Leafy greens such as lettuce, spinach and kale accounted for the most food-borne illnesses nationwide from 1998 through 2008, the Centers for Disease Control and Prevention reports.

Dairy products accounted for the most hospitalizations. The most deaths were linked to poultry.

The study isn't meant to be a “risk of illness per serving” list for consumers, said Patricia Griffin, a food-borne disease expert at the CDC who was the senior author of the report. The statistics are meant to help regulators and the food industry target efforts to improve the safety of food.

“The vast majority of meals are safe,” she said, so don't let the numbers for leafy greens keep you from eating vegetables. “Eating them is so important to a healthy diet. They're linked to reduced risk of heart attacks, stroke and cancer.”

The study looked at 4,887 outbreaks that caused 128,269 illnesses, hospitalizations and deaths when the food that caused them was known or suspected. It appeared Tuesday in the journal Emerging Infectious Diseases.

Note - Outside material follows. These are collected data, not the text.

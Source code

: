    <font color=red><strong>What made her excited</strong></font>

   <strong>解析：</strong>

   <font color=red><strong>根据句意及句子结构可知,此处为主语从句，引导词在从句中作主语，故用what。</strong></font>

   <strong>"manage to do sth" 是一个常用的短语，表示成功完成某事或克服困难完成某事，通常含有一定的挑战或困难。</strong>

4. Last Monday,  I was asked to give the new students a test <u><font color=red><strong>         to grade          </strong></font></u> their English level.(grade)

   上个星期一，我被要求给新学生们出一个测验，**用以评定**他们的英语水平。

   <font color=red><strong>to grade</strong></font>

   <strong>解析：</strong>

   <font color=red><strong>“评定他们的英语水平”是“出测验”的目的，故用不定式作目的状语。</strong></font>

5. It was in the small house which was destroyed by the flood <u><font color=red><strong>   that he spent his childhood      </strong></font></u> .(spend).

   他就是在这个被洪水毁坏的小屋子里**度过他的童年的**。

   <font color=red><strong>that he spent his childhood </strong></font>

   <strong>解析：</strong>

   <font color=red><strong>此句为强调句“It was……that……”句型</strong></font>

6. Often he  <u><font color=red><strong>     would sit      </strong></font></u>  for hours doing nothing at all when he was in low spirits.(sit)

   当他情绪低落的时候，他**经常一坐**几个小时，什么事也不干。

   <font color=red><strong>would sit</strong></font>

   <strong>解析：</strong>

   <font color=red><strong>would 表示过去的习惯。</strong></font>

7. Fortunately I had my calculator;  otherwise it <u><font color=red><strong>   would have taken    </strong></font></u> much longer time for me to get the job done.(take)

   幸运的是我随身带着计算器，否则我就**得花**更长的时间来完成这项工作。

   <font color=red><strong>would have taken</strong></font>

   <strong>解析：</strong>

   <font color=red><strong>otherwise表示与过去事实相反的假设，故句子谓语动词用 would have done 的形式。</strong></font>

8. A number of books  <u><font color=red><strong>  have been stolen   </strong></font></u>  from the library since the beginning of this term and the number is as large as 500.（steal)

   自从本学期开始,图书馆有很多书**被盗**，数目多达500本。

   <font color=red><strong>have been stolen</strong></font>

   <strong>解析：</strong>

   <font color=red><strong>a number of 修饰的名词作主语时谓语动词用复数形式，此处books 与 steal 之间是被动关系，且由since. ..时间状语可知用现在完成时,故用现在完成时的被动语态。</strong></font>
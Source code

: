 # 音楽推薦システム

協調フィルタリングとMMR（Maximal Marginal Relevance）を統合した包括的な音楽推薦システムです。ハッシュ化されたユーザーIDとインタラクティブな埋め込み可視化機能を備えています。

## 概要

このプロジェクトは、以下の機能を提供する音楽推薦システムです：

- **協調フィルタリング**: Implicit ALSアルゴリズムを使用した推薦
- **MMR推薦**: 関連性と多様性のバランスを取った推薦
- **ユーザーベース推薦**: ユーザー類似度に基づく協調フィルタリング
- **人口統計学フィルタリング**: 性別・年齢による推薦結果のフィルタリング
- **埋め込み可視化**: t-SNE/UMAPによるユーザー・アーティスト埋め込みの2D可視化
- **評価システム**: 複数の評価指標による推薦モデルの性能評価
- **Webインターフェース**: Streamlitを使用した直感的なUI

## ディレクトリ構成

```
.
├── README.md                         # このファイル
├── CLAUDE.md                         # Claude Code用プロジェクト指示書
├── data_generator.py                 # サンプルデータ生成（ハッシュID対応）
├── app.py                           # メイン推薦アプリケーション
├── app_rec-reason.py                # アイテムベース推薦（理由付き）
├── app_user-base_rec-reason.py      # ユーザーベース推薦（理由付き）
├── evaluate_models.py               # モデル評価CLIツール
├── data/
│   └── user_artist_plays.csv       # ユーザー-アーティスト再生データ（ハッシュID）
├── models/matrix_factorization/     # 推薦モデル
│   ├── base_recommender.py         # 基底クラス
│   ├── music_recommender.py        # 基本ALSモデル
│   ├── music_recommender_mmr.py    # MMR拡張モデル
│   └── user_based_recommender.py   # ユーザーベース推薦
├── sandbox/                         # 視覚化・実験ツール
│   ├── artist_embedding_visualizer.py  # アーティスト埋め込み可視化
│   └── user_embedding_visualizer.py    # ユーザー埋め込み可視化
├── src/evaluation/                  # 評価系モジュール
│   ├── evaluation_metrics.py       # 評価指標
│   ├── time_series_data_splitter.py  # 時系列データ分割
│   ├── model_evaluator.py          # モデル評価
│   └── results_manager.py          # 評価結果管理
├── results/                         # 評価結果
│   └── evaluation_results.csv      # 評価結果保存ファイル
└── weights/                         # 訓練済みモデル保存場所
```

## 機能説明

Epidemiologists at the CDC found that leafy greens accounted for 23 percent of illnesses and dairy products, 14 percent. However, when they looked only at hospitalizations, the lineup was different: Dairy products were responsible for 16 percent of hospitalizations followed by leafy vegetables at 14 percent and poultry at 12 percent. For deaths, poultry accounted for 19 percent, and dairy products, 10 percent.

The overall number of deaths was small: 277 people died from food-borne illnesses linked to poultry and 140 from illnesses linked to dairy during those years.

While the statistical details won't be all that helpful to consumers, it's “essential” for government agencies and the food industry as they work to make food safer, Griffin said.

That's especially the case with implementation of the Food Safety Modernization Act under way. The act requires the Food and Drug Administration to focus its regulatory efforts on the highest-risk food products. Until now, they were hard to identify.